Chapitre 4: Quelques nouveautés de rentrée
Lorsqu'Angèle poussa la porte du café de l'école, elle ne s'attendait pas à voir sept paires d'yeux se braquer sur elle. La bande au complet était installée à une grande table et tous venaient de tourner leur tête vers l'ange à la manière des suricates. Angèle leva la main pour les saluer, avec un sourire gêné.
Sans se faire quitter des yeux elle demanda un sirop de fraise bien frais à la serveuse et gérante puis s'installa en bout de banquette, là où il restait de la place. Sur la table trainaient des verres de boissons fraîches, idéales pour se désaltérer en cette période encore caniculaire.
- Les vacances étaient bien ? demanda Angèle, toujours zieutée par les autres. Quoi... ? J'ai un truc dans les cheveux c'est ça ??
- Une grosse araignée, plaisanta Derak.
- Même pas vrai !
- Ben alors Angèle ! Crache le morceau ! s'exclama Matt. Comment ça s'est passé l'entretien ?? T'es virée ??
Sarah lui fila une calotte en lui disant de ne pas commencer par là. Angèle afficha cependant un sourire confiant :
- La directrice me laisse une chance, dit-elle.
Les autres se mirent à crier de joie devant cette bonne nouvelle, mais Gabi calma rapidement tout le monde quand la serveuse antillaise leur fit les gros yeux à cause du bruit. En vrai commère, Matt demanda tous les détails du rendez-vous.
- Ben, elle m'a un peu fait la morale en me disant que je devais me rendre compte du privilège qu'on m'accordait en me laissant rester. Que je leur prenais une place dans l'établissement, laissant peut-être quelqu'un de doué sur la touche. Et que j'allais devoir redoubler d'effort si je voulais rester ici malgré mon absence de pouvoirs.
- Et t'as dit quoi ?
Angèle redressa la tête, bomba le torse et leva les poings d'un air confiant.

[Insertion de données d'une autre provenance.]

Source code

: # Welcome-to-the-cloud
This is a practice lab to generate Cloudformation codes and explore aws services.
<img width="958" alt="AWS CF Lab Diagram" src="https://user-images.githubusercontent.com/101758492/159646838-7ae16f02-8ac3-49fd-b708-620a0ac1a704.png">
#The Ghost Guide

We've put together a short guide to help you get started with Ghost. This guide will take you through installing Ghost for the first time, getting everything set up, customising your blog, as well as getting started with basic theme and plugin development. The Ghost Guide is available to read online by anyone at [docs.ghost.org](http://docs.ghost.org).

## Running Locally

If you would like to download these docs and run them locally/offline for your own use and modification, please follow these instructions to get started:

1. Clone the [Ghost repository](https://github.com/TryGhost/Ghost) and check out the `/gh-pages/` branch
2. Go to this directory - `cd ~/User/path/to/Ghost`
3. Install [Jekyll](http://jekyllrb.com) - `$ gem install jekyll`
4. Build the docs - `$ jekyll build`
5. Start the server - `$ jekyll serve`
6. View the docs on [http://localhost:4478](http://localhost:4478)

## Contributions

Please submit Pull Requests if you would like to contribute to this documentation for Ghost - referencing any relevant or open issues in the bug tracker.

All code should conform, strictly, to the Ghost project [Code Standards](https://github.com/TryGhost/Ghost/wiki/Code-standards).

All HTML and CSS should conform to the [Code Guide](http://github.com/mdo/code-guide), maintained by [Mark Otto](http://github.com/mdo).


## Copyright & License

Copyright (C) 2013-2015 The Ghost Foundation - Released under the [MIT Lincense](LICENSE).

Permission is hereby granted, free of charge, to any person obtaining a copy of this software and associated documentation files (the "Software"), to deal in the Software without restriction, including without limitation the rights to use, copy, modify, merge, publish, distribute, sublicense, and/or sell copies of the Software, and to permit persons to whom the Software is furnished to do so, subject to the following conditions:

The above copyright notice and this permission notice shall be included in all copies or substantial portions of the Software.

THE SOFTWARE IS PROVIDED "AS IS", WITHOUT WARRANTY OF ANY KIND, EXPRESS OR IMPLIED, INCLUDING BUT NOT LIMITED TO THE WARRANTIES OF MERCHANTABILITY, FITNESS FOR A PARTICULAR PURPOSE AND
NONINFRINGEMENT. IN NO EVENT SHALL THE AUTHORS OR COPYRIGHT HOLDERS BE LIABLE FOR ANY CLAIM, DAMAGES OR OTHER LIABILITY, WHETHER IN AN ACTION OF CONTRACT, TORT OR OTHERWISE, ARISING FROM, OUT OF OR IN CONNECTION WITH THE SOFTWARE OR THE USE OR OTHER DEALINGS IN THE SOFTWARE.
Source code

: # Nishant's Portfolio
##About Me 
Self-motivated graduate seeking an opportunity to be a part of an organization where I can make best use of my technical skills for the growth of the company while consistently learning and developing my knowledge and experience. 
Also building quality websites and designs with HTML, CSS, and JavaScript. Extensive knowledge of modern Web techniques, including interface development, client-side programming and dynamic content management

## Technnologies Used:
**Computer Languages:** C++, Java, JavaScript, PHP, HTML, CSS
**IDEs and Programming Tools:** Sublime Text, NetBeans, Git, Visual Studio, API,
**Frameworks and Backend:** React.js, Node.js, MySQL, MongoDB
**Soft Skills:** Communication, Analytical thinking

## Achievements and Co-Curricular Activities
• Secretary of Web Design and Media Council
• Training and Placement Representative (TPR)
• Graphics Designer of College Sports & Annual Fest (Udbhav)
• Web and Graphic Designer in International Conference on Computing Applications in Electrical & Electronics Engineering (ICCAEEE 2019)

- J'ai dit que je n'allais pas doubler mes efforts, mais les quadrupler !
- Oh ça c'est notre Angèle ! sourit Derak. Et toujours aussi planche à pain à ce que je vois !
L'ange lui balança les serviettes en papier qui trainaient en boule sur la table en le traitant de monstre avec une voix aiguë.
- Content que tu restes avec nous en tous cas, dit Ren.
- Voilà !! En voilà un qui est gentil avec moi au lieu de me traiter de planche à pain ! s'égosilla Angèle en donnant des petits coups de poing dans le bras de Derak.
- Pfff Ren gentil ?? On croit rêver, pouffa Sarah.
Elle se fendit d'un sourire sardonique en se recevant un regard incendiaire de la part du concerné.
- Ces chamailleries m'avaient manqué ! lança Matt. Allez tout le monde : tchintchin !
- A cette nouvelle année ! dit Nya.
- La réussite, la santé, et plein de bonnes choses, ajouta Sarah.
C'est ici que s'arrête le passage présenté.